22. The method of any of the preceding embodiments of claim 15, wherein the molten potassium salt and the molten lithium salt independently comprise an anion selected from the group consisting of: nitrate, sulfate, carbonate, fluoride, chloride, borate, and phosphate, and combinations thereof.

23. The method of any one of claims 15 to the preceding claims, wherein the first and second ion exchange treatments independently comprise a bath temperature of greater than or equal to 300 ℃ to less than or equal to 1000 ℃.

24. A method according to the preceding claim, wherein the ions of the first and second metals originate from a molten salt whose anion is nitrate, and the first and second ion exchange treatments independently comprise a bath temperature of greater than or equal to 300 ℃ to 600 ℃.

25. A glass substrate made according to any preceding claim.

26. A method of making a glass-based article, comprising:

obtaining the glass substrate of the preceding claim;

the glass substrate is strengthened by ion exchange and/or annealing to form a glass-based article.

27. A glass-based article made according to the preceding claim.

28. A glass-based article, comprising:

silicon dioxide (SiO)₂)；

Alumina (Al)₂O₃) (ii) a And

lithium oxide (Li) in an amount greater than 11 mol%₂O); and

a weld line.

29. The glass-based article of the preceding claim, comprising a liquidus viscosity of less than or equal to 300 kP.

30. A glass-based article, comprising:

opposed first and second surfaces defining a thickness (t);

silicon dioxide (SiO)₂)；

Alumina (Al)₂O₃)；

Sodium oxide (Na)₂O)；

Lithium oxide (Li)₂O); and

potassium oxide (K)₂O)，

Wherein the potassium oxide concentration profile of the article includes a region where the potassium concentration decreases at a depth greater than the peak depth of layer and less than or equal to the depth of compression.

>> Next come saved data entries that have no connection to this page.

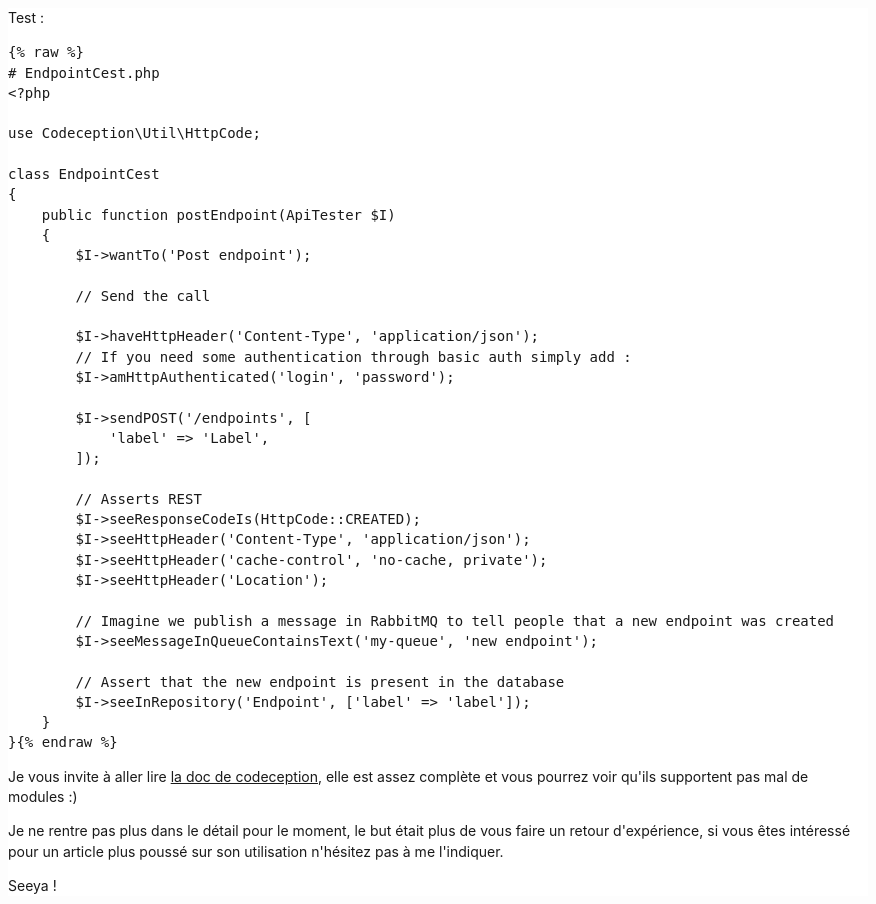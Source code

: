 Test :

<pre class="lang:php decode:true ">
{% raw %}
# EndpointCest.php
&lt;?php

use Codeception\Util\HttpCode;

class EndpointCest
{
    public function postEndpoint(ApiTester $I)
    {
    	$I-&gt;wantTo('Post endpoint');

    	// Send the call

    	$I-&gt;haveHttpHeader('Content-Type', 'application/json');
    	// If you need some authentication through basic auth simply add :
    	$I-&gt;amHttpAuthenticated('login', 'password');

    	$I-&gt;sendPOST('/endpoints', [
    		'label' =&gt; 'Label',
    	]);

    	// Asserts REST
    	$I-&gt;seeResponseCodeIs(HttpCode::CREATED);
    	$I-&gt;seeHttpHeader('Content-Type', 'application/json');
        $I-&gt;seeHttpHeader('cache-control', 'no-cache, private');
        $I-&gt;seeHttpHeader('Location');

        // Imagine we publish a message in RabbitMQ to tell people that a new endpoint was created
        $I-&gt;seeMessageInQueueContainsText('my-queue', 'new endpoint');

        // Assert that the new endpoint is present in the database
        $I-&gt;seeInRepository('Endpoint', ['label' =&gt; 'label']);
    }
}{% endraw %}
</pre>

Je vous invite à aller lire <a href="http://codeception.com/docs/">la doc de codeception</a>, elle est assez complète et vous pourrez voir qu'ils supportent pas mal de modules :)

Je ne rentre pas plus dans le détail pour le moment, le but était plus de vous faire un retour d'expérience, si vous êtes intéressé pour un article plus poussé sur son utilisation n'hésitez pas à me l'indiquer.

Seeya !

</div>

31. The glass-based article of claim 30, wherein the potassium concentration over the region of reduced potassium concentration has a random parabolic shape.

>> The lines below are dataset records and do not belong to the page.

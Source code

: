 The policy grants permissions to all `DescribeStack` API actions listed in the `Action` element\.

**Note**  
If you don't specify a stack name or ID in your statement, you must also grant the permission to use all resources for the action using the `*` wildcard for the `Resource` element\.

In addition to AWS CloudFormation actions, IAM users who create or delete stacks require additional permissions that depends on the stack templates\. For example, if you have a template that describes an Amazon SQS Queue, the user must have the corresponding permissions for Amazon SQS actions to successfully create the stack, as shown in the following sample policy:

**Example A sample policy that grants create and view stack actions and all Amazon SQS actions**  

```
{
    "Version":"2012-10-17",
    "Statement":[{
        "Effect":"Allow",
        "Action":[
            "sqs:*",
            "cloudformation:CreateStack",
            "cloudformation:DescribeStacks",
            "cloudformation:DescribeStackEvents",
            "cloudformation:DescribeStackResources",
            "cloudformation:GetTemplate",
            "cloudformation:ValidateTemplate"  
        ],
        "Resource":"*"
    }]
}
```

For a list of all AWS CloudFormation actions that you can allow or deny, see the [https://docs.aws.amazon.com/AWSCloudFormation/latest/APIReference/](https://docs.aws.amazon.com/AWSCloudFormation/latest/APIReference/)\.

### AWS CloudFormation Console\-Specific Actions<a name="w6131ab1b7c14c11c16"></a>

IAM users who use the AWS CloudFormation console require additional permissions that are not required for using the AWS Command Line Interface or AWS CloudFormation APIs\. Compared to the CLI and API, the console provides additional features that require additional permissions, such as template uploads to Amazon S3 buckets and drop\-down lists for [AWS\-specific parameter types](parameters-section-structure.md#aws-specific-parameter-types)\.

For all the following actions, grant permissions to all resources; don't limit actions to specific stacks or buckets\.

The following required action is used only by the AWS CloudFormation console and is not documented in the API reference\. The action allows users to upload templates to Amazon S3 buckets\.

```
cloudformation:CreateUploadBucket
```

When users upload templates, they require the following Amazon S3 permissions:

32. The glass-based article of the preceding claim, wherein the amount of potassium concentration reduction is less than or equal to 2% over the region of reduced potassium concentration.

33. The glass-based article of claim 30, wherein the potassium concentration on the region of reduced potassium concentration has an s-shape.

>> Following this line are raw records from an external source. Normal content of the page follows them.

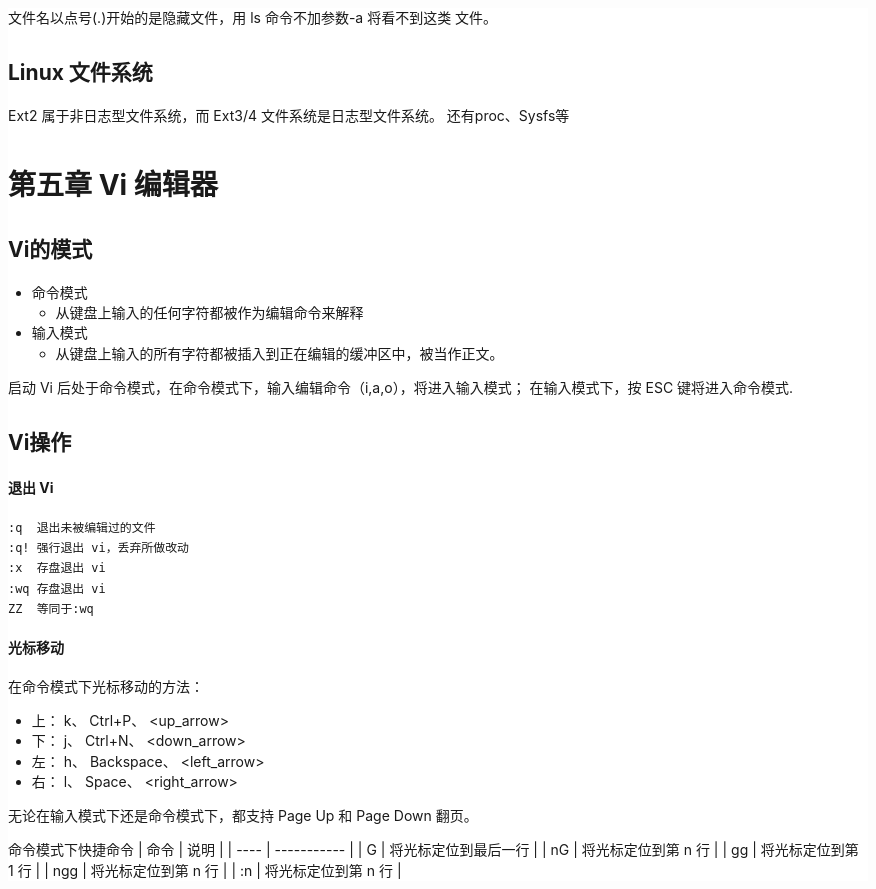 文件名以点号(.)开始的是隐藏文件，用 ls 命令不加参数-a 将看不到这类
文件。

## Linux 文件系统
Ext2 属于非日志型文件系统，而 Ext3/4 文件系统是日志型文件系统。
还有proc、Sysfs等


# 第五章 Vi 编辑器

## Vi的模式
- 命令模式
    - 从键盘上输入的任何字符都被作为编辑命令来解释
- 输入模式
    - 从键盘上输入的所有字符都被插入到正在编辑的缓冲区中，被当作正文。

启动 Vi 后处于命令模式，在命令模式下，输入编辑命令（i,a,o），将进入输入模式；
在输入模式下，按 ESC 键将进入命令模式.

## Vi操作

#### 退出 Vi
```
:q  退出未被编辑过的文件
:q! 强行退出 vi，丢弃所做改动
:x  存盘退出 vi
:wq 存盘退出 vi
ZZ  等同于:wq
```

#### 光标移动
在命令模式下光标移动的方法：
- 上： k、 Ctrl+P、 <up_arrow>
- 下： j、 Ctrl+N、 <down_arrow>
- 左： h、 Backspace、 <left_arrow>
- 右： l、 Space、 <right_arrow>

无论在输入模式下还是命令模式下，都支持 Page Up 和 Page Down 翻页。

命令模式下快捷命令
| 命令   | 说明          |
| ---- | ----------- |
| G    | 将光标定位到最后一行  |
| nG   | 将光标定位到第 n 行 |
| gg   | 将光标定位到第 1 行 |
| ngg  | 将光标定位到第 n 行 |
| :n   | 将光标定位到第 n 行 |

34. The glass-based article of the preceding claim, wherein the potassium concentration is reduced by an amount greater than or equal to 50% over the region of reduced potassium concentration.

35. The glass-based article of one of claims 30 to 34, wherein the region of reduced potassium concentration is located in a range from 50 micrometers to 100 micrometers from the first or second surface.

36. The glass-based article of one of claims 30 to 35, wherein the potassium concentration is less than 2 mol% over the region of reduced potassium concentration.

37. A consumer electronic product, comprising:

a housing having a front surface, a back surface, and side surfaces;

an electronic assembly at least partially provided within the housing, the electronic assembly including at least a controller, a memory, and a display, the display being provided at or adjacent to the front surface of the housing; and

a cover disposed over the display;

wherein a portion of at least one of the housing and the cover comprises the glass-based article of any of claims 27 to 36.